Committee members and those testifying also agreed that improving the process for challenging the accuracy of data on the FCC maps must also be improved.
"The current broadband data is self-reported," Shirley Bloomfield, CEO, NTCA-The Rural Broadband Association, told the committee. "So, it's important to have a strong challenge process. It's your sanity check."
Others were quick to point out that it should include allowing the public to take part.
"Much of the legislation today outlines some stronger parameters on how the FCC would run a challenge process," Spellmeyer added. "One of the biggest mistakes the FCC made last time was not to allow the American public to participate in the challenge process and say they do or don't have access as advertised."
Why Broadband Access Matters
Having access to broadband can improve the lives of kids, families, senior citizens, military families and veterans, and so many others. So much is done online now that to not have access puts individuals and communities at a disadvantage.
Rep. Anna Eshoo (D-CA) during the September 11 hearing on improving broadband maps
"It is more important than ever, especially in rural areas, to ensure that everyone has access to high-speed internet," said Rep. Cathy McMorris Rodgers (R-WA). "Whether it is economic development, telehealth, or education, broadband has an impact on each area. Right now, our kids are doing more and more homework online —that example alone demonstrates that [access is important] to our future."

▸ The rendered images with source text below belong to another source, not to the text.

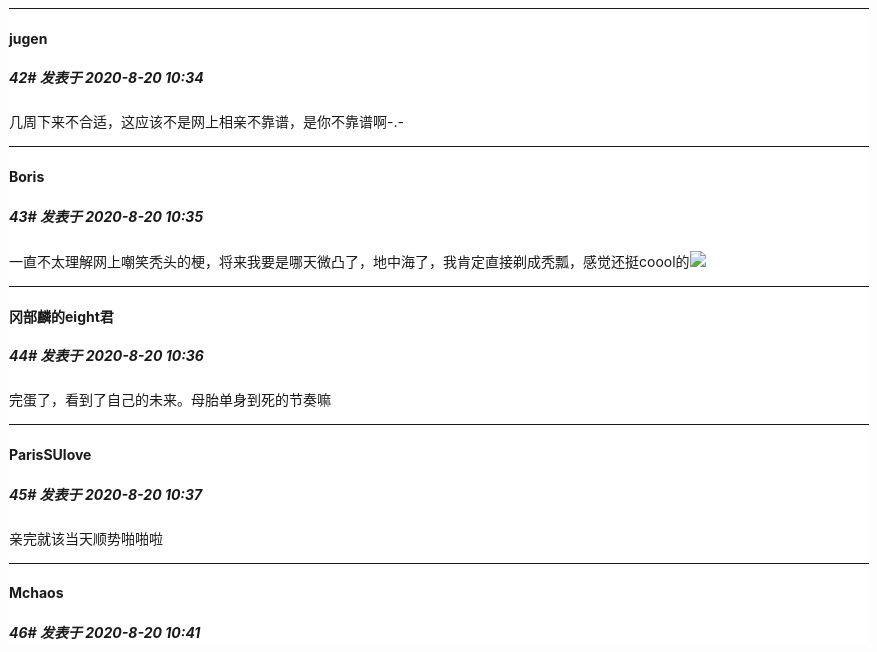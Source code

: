 



*****

####  jugen  
##### 42#       发表于 2020-8-20 10:34




几周下来不合适，这应该不是网上相亲不靠谱，是你不靠谱啊-.-







*****

####  Boris  
##### 43#       发表于 2020-8-20 10:35




一直不太理解网上嘲笑秃头的梗，将来我要是哪天微凸了，地中海了，我肯定直接剃成秃瓢，感觉还挺coool的<img src="https://static.saraba1st.com/image/smiley/face2017/067.png" referrerpolicy="no-referrer">







*****

####  冈部麟的eight君  
##### 44#       发表于 2020-8-20 10:36




完蛋了，看到了自己的未来。母胎单身到死的节奏嘛







*****

####  ParisSUlove  
##### 45#       发表于 2020-8-20 10:37




亲完就该当天顺势啪啪啦







*****

####  Mchaos  
##### 46#       发表于 2020-8-20 10:41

But without accurate maps it's hard to know which communities truly need help and where invest the millions of federal and state dollars available to expand broadband
"My #1 wish is to GET. THIS. DONE. This has been a long time. Too long," said Rep. Anna Eshoo (D-CA). "This is about mapping the future of America. I think the overarching call to action needs to be based on - this is a map for America's future."